Because IP pools are associated with individual interfaces IP pools cannot be set up for a zone. IP pools are connected to individual interfaces.

Fixed port

Some network configurations do not operate correctly if a NAT policy translates the source port of packets used by the connection. NAT translates source ports to keep track of connections for a particular service.

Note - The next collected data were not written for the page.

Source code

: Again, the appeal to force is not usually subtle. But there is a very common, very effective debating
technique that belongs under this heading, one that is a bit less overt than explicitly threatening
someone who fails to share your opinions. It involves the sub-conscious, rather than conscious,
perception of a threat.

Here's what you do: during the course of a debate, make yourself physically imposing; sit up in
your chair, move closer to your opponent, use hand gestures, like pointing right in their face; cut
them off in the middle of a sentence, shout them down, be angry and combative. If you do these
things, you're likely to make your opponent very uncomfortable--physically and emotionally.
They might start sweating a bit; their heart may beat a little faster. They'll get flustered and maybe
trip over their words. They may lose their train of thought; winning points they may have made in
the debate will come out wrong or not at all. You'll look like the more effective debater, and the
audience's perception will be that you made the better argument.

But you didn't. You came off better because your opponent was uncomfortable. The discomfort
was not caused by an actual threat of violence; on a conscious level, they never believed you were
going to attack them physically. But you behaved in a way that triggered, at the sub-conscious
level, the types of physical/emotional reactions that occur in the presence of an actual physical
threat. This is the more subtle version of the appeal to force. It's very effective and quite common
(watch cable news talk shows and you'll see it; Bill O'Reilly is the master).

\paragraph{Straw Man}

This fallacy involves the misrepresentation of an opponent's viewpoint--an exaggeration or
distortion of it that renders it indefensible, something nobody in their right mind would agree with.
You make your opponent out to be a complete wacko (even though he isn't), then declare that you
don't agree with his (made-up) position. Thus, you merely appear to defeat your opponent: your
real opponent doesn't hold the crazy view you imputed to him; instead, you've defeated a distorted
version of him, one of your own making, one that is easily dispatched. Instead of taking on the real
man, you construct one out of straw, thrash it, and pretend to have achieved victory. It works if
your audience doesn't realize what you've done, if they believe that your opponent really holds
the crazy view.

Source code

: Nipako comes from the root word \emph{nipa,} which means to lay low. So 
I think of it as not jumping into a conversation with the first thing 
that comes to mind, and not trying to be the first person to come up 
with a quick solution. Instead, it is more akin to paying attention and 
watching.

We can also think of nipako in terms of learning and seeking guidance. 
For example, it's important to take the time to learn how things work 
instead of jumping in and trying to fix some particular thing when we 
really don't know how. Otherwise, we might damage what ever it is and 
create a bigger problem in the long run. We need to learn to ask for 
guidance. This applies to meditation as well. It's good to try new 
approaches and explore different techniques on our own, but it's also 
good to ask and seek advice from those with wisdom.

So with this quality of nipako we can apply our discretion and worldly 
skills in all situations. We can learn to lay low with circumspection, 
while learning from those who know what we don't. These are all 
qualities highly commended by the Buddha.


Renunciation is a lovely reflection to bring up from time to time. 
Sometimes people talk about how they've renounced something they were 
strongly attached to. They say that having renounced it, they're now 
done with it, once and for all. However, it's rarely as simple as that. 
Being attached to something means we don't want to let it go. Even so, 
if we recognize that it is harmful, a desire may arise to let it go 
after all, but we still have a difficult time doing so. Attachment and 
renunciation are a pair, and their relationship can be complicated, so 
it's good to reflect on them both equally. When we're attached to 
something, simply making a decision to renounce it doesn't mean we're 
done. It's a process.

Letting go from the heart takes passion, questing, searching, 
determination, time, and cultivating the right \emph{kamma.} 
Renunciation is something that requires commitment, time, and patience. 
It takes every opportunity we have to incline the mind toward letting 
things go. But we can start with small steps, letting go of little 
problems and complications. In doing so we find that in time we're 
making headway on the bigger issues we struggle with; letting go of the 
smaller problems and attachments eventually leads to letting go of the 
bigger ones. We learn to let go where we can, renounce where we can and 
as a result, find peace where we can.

However, enabling the use of a fixed port means that only one connection can be supported through the firewall for this service. To be able to support multiple connections, add an IP pool, and then select Dynamic IP pool in the policy. The firewall randomly selects an IP address from the IP pool and assigns it to each connection. In this case, the number of connections that the firewall can support is limited by the number of IP addresses in the IP pool.

Match-VIP

The match-vip feature allows the FortiGate unit to log virtual IP traffic that gets implicitly dropped. This feature eliminates the need to create two policies for virtual IPs; one that allows the virtual IP, and the other to get proper log entry for DROP rules.

For example, you have a virtual IP security policy and enabled the match-vip feature; the virtual IP traffic that is not matched by the policy is now caught.

The match-vip feature is available only in the CLI. By default, the feature is disabled.